**ASSIGNMENT:** Set down the data that follows, exactly and completely.

═══

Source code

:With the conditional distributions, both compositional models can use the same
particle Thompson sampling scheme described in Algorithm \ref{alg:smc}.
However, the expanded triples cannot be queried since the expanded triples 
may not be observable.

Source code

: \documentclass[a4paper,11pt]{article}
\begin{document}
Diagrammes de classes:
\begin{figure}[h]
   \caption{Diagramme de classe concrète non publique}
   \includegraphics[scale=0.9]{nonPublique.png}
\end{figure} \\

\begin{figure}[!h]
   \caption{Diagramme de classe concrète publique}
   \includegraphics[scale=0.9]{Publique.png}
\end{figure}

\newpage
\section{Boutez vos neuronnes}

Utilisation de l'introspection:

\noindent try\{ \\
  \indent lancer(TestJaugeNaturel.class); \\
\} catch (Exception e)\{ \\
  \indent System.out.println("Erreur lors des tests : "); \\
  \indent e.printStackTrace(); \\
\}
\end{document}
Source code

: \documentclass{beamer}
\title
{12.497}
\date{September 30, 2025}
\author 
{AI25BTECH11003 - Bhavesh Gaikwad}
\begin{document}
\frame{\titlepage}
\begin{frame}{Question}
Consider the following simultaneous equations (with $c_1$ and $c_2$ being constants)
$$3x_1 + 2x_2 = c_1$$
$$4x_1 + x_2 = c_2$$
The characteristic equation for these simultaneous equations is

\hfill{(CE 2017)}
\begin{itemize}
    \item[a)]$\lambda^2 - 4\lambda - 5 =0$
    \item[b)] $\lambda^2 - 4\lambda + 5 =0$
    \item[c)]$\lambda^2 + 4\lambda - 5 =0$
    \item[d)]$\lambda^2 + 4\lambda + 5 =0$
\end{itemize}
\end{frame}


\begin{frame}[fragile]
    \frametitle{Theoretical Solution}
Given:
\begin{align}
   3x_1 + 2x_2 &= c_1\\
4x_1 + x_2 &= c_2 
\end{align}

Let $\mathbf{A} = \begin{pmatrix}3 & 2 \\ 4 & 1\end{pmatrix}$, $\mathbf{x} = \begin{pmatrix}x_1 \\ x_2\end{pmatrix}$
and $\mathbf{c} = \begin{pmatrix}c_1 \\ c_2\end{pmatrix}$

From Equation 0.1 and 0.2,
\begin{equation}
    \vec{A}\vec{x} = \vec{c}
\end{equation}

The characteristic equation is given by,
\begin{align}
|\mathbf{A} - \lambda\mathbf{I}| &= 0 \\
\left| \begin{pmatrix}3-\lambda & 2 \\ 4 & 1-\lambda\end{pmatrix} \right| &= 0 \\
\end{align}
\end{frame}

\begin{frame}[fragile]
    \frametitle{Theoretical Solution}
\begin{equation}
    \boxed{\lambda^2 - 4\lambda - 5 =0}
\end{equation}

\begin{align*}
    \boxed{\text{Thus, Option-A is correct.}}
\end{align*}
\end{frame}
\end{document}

═══

**RESULT OF THIS EXERCISE:**
Source code

:With the conditional distributions, both compositional models can use the same
particle Thompson sampling scheme described in Algorithm \ref{alg:smc}.
However, the expanded triples cannot be queried since the expanded triples 
may not be observable.

Source code

: \documentclass[a4paper,11pt]{article}
\begin{document}
Diagrammes de classes:
\begin{figure}[h]
   \caption{Diagramme de classe concrète non publique}
   \includegraphics[scale=0.9]{nonPublique.png}
\end{figure} \\

\begin{figure}[!h]
   \caption{Diagramme de classe concrète publique}
   \includegraphics[scale=0.9]{Publique.png}
\end{figure}

\newpage
\section{Boutez vos neuronnes}

Utilisation de l'introspection:

\noindent try\{ \\
  \indent lancer(TestJaugeNaturel.class); \\
\} catch (Exception e)\{ \\
  \indent System.out.println("Erreur lors des tests : "); \\
  \indent e.printStackTrace(); \\
\}
\end{document}
Source code

: \documentclass{beamer}
\title
{12.497}
\date{September 30, 2025}
\author 
{AI25BTECH11003 - Bhavesh Gaikwad}
\begin{document}
\frame{\titlepage}
\begin{frame}{Question}
Consider the following simultaneous equations (with $c_1$ and $c_2$ being constants)
$$3x_1 + 2x_2 = c_1$$
$$4x_1 + x_2 = c_2$$
The characteristic equation for these simultaneous equations is

\hfill{(CE 2017)}
\begin{itemize}
    \item[a)]$\lambda^2 - 4\lambda - 5 =0$
    \item[b)] $\lambda^2 - 4\lambda + 5 =0$
    \item[c)]$\lambda^2 + 4\lambda - 5 =0$
    \item[d)]$\lambda^2 + 4\lambda + 5 =0$
\end{itemize}
\end{frame}


\begin{frame}[fragile]
    \frametitle{Theoretical Solution}
Given:
\begin{align}
   3x_1 + 2x_2 &= c_1\\
4x_1 + x_2 &= c_2 
\end{align}

Let $\mathbf{A} = \begin{pmatrix}3 & 2 \\ 4 & 1\end{pmatrix}$, $\mathbf{x} = \begin{pmatrix}x_1 \\ x_2\end{pmatrix}$
and $\mathbf{c} = \begin{pmatrix}c_1 \\ c_2\end{pmatrix}$

From Equation 0.1 and 0.2,
\begin{equation}
    \vec{A}\vec{x} = \vec{c}
\end{equation}

The characteristic equation is given by,
\begin{align}
|\mathbf{A} - \lambda\mathbf{I}| &= 0 \\
\left| \begin{pmatrix}3-\lambda & 2 \\ 4 & 1-\lambda\end{pmatrix} \right| &= 0 \\
\end{align}
\end{frame}

\begin{frame}[fragile]
    \frametitle{Theoretical Solution}
\begin{equation}
    \boxed{\lambda^2 - 4\lambda - 5 =0}
\end{equation}

\begin{align*}
    \boxed{\text{Thus, Option-A is correct.}}
\end{align*}
\end{frame}
\end{document}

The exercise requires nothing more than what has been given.